Task requirements: Lines before the one containing "Plagiarizing a solution" are left out; return that line and all lines after it, exactly, through the end of the records below.

-- Records supplied follows --

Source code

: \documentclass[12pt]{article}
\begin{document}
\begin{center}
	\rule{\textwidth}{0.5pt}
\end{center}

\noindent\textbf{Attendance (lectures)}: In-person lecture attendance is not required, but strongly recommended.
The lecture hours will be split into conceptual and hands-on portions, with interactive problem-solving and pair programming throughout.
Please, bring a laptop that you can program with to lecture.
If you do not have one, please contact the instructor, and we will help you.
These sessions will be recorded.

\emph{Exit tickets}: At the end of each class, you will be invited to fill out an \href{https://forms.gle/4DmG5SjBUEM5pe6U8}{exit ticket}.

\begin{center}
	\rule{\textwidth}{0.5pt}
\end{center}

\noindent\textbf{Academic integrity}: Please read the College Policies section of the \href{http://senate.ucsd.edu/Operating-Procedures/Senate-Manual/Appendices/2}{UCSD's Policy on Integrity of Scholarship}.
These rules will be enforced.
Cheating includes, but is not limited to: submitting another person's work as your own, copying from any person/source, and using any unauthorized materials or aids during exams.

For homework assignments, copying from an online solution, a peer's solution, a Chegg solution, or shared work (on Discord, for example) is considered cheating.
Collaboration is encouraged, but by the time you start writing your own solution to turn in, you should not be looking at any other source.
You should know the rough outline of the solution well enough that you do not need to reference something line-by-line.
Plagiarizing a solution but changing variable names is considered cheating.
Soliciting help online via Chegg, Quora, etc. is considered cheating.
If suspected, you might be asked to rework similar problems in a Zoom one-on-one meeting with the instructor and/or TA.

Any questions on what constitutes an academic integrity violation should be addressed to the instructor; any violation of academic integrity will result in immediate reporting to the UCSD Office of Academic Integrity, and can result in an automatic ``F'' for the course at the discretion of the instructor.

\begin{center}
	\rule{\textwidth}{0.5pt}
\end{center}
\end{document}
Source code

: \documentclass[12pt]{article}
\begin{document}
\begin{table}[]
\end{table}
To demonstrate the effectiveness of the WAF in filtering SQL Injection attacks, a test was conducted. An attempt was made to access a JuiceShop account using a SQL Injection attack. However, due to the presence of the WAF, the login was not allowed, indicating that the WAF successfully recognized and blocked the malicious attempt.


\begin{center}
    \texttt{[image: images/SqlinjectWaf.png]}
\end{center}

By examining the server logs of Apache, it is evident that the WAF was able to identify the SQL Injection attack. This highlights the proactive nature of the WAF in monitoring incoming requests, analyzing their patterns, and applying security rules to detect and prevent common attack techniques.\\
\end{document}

-- Records supplied concluded --

Task result:
Plagiarizing a solution but changing variable names is considered cheating.
Soliciting help online via Chegg, Quora, etc. is considered cheating.
If suspected, you might be asked to rework similar problems in a Zoom one-on-one meeting with the instructor and/or TA.

Any questions on what constitutes an academic integrity violation should be addressed to the instructor; any violation of academic integrity will result in immediate reporting to the UCSD Office of Academic Integrity, and can result in an automatic ``F'' for the course at the discretion of the instructor.

\begin{center}
	\rule{\textwidth}{0.5pt}
\end{center}
\end{document}
Source code

: \documentclass[12pt]{article}
\begin{document}
\begin{table}[]
\end{table}
To demonstrate the effectiveness of the WAF in filtering SQL Injection attacks, a test was conducted. An attempt was made to access a JuiceShop account using a SQL Injection attack. However, due to the presence of the WAF, the login was not allowed, indicating that the WAF successfully recognized and blocked the malicious attempt.


\begin{center}
    \texttt{[image: images/SqlinjectWaf.png]}
\end{center}

By examining the server logs of Apache, it is evident that the WAF was able to identify the SQL Injection attack. This highlights the proactive nature of the WAF in monitoring incoming requests, analyzing their patterns, and applying security rules to detect and prevent common attack techniques.\\
\end{document}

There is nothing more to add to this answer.